* **DESCRIPTION OF THE TASK**:
Each entry needs to appear again, retyped exactly as it is below.

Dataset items
::::
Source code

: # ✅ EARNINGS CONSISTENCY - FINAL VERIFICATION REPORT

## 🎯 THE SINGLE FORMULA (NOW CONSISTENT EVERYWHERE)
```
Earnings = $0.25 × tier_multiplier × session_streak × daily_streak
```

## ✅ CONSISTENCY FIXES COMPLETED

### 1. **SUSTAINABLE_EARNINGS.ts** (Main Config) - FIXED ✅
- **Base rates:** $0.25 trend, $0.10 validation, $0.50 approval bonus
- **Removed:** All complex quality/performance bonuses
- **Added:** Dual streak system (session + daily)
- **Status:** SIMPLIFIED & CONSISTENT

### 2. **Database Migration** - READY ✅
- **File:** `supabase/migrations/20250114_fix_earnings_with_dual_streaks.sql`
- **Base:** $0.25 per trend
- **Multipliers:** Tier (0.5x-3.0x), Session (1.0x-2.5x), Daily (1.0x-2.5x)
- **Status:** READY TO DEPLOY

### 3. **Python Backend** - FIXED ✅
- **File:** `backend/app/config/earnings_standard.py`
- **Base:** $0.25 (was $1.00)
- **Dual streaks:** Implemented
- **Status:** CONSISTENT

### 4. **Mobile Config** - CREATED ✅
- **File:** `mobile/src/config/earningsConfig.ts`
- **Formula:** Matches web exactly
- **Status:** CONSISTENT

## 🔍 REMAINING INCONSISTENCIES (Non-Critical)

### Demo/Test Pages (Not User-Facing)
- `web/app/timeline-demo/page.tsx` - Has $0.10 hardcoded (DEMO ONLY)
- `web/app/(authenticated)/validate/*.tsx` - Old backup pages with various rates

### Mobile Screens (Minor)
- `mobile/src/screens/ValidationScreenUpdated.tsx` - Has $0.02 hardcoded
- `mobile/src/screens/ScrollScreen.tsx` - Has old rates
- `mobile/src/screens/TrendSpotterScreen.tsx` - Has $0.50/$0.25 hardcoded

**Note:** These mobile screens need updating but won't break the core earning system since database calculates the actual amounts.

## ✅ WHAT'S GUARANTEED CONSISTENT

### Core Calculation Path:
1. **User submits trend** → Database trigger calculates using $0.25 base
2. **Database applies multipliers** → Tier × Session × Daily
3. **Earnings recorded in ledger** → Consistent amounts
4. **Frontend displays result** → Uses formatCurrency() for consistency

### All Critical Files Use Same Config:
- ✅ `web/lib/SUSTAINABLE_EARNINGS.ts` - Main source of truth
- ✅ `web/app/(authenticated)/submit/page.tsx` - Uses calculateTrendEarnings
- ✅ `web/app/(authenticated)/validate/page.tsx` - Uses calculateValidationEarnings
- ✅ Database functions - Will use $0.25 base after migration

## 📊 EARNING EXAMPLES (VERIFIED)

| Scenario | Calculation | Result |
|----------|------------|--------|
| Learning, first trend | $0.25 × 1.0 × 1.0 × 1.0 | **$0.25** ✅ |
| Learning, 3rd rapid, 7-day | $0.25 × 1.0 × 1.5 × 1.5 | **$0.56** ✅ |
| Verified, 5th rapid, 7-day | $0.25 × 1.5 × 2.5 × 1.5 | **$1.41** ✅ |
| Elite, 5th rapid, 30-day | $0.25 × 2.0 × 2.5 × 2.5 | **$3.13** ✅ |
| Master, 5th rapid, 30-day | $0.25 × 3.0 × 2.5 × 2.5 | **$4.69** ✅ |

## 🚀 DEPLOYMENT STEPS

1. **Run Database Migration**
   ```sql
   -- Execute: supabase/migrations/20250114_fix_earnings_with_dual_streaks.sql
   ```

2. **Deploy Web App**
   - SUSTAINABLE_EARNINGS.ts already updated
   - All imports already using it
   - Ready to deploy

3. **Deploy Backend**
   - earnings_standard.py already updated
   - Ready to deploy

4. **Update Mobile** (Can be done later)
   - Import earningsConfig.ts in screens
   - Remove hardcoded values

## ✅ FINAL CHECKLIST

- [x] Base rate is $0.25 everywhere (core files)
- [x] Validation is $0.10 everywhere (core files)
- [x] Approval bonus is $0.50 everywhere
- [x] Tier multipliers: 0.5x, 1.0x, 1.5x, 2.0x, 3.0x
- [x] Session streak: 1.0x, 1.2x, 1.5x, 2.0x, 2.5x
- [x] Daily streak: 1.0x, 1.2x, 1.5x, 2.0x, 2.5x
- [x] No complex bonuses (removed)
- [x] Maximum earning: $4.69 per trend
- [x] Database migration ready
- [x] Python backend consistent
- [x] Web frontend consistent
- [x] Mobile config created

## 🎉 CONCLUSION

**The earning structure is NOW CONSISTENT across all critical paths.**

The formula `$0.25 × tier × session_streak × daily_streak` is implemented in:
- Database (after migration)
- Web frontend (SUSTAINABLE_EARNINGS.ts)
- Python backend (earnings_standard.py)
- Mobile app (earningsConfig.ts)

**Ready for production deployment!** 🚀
::::
* **RESULT OF THE EXERCISE**:
Source code

: # ✅ EARNINGS CONSISTENCY - FINAL VERIFICATION REPORT

## 🎯 THE SINGLE FORMULA (NOW CONSISTENT EVERYWHERE)
```
Earnings = $0.25 × tier_multiplier × session_streak × daily_streak
```

## ✅ CONSISTENCY FIXES COMPLETED

### 1. **SUSTAINABLE_EARNINGS.ts** (Main Config) - FIXED ✅
- **Base rates:** $0.25 trend, $0.10 validation, $0.50 approval bonus
- **Removed:** All complex quality/performance bonuses
- **Added:** Dual streak system (session + daily)
- **Status:** SIMPLIFIED & CONSISTENT

### 2. **Database Migration** - READY ✅
- **File:** `supabase/migrations/20250114_fix_earnings_with_dual_streaks.sql`
- **Base:** $0.25 per trend
- **Multipliers:** Tier (0.5x-3.0x), Session (1.0x-2.5x), Daily (1.0x-2.5x)
- **Status:** READY TO DEPLOY

### 3. **Python Backend** - FIXED ✅
- **File:** `backend/app/config/earnings_standard.py`
- **Base:** $0.25 (was $1.00)
- **Dual streaks:** Implemented
- **Status:** CONSISTENT

### 4. **Mobile Config** - CREATED ✅
- **File:** `mobile/src/config/earningsConfig.ts`
- **Formula:** Matches web exactly
- **Status:** CONSISTENT

## 🔍 REMAINING INCONSISTENCIES (Non-Critical)

### Demo/Test Pages (Not User-Facing)
- `web/app/timeline-demo/page.tsx` - Has $0.10 hardcoded (DEMO ONLY)
- `web/app/(authenticated)/validate/*.tsx` - Old backup pages with various rates

### Mobile Screens (Minor)
- `mobile/src/screens/ValidationScreenUpdated.tsx` - Has $0.02 hardcoded
- `mobile/src/screens/ScrollScreen.tsx` - Has old rates
- `mobile/src/screens/TrendSpotterScreen.tsx` - Has $0.50/$0.25 hardcoded

**Note:** These mobile screens need updating but won't break the core earning system since database calculates the actual amounts.

## ✅ WHAT'S GUARANTEED CONSISTENT

### Core Calculation Path:
1. **User submits trend** → Database trigger calculates using $0.25 base
2. **Database applies multipliers** → Tier × Session × Daily
3. **Earnings recorded in ledger** → Consistent amounts
4. **Frontend displays result** → Uses formatCurrency() for consistency

### All Critical Files Use Same Config:
- ✅ `web/lib/SUSTAINABLE_EARNINGS.ts` - Main source of truth
- ✅ `web/app/(authenticated)/submit/page.tsx` - Uses calculateTrendEarnings
- ✅ `web/app/(authenticated)/validate/page.tsx` - Uses calculateValidationEarnings
- ✅ Database functions - Will use $0.25 base after migration

## 📊 EARNING EXAMPLES (VERIFIED)

| Scenario | Calculation | Result |
|----------|------------|--------|
| Learning, first trend | $0.25 × 1.0 × 1.0 × 1.0 | **$0.25** ✅ |
| Learning, 3rd rapid, 7-day | $0.25 × 1.0 × 1.5 × 1.5 | **$0.56** ✅ |
| Verified, 5th rapid, 7-day | $0.25 × 1.5 × 2.5 × 1.5 | **$1.41** ✅ |
| Elite, 5th rapid, 30-day | $0.25 × 2.0 × 2.5 × 2.5 | **$3.13** ✅ |
| Master, 5th rapid, 30-day | $0.25 × 3.0 × 2.5 × 2.5 | **$4.69** ✅ |

## 🚀 DEPLOYMENT STEPS

1. **Run Database Migration**
   ```sql
   -- Execute: supabase/migrations/20250114_fix_earnings_with_dual_streaks.sql
   ```

2. **Deploy Web App**
   - SUSTAINABLE_EARNINGS.ts already updated
   - All imports already using it
   - Ready to deploy

3. **Deploy Backend**
   - earnings_standard.py already updated
   - Ready to deploy

4. **Update Mobile** (Can be done later)
   - Import earningsConfig.ts in screens
   - Remove hardcoded values

## ✅ FINAL CHECKLIST

- [x] Base rate is $0.25 everywhere (core files)
- [x] Validation is $0.10 everywhere (core files)
- [x] Approval bonus is $0.50 everywhere
- [x] Tier multipliers: 0.5x, 1.0x, 1.5x, 2.0x, 3.0x
- [x] Session streak: 1.0x, 1.2x, 1.5x, 2.0x, 2.5x
- [x] Daily streak: 1.0x, 1.2x, 1.5x, 2.0x, 2.5x
- [x] No complex bonuses (removed)
- [x] Maximum earning: $4.69 per trend
- [x] Database migration ready
- [x] Python backend consistent
- [x] Web frontend consistent
- [x] Mobile config created

## 🎉 CONCLUSION

**The earning structure is NOW CONSISTENT across all critical paths.**

The formula `$0.25 × tier × session_streak × daily_streak` is implemented in:
- Database (after migration)
- Web frontend (SUSTAINABLE_EARNINGS.ts)
- Python backend (earnings_standard.py)
- Mobile app (earningsConfig.ts)

**Ready for production deployment!** 🚀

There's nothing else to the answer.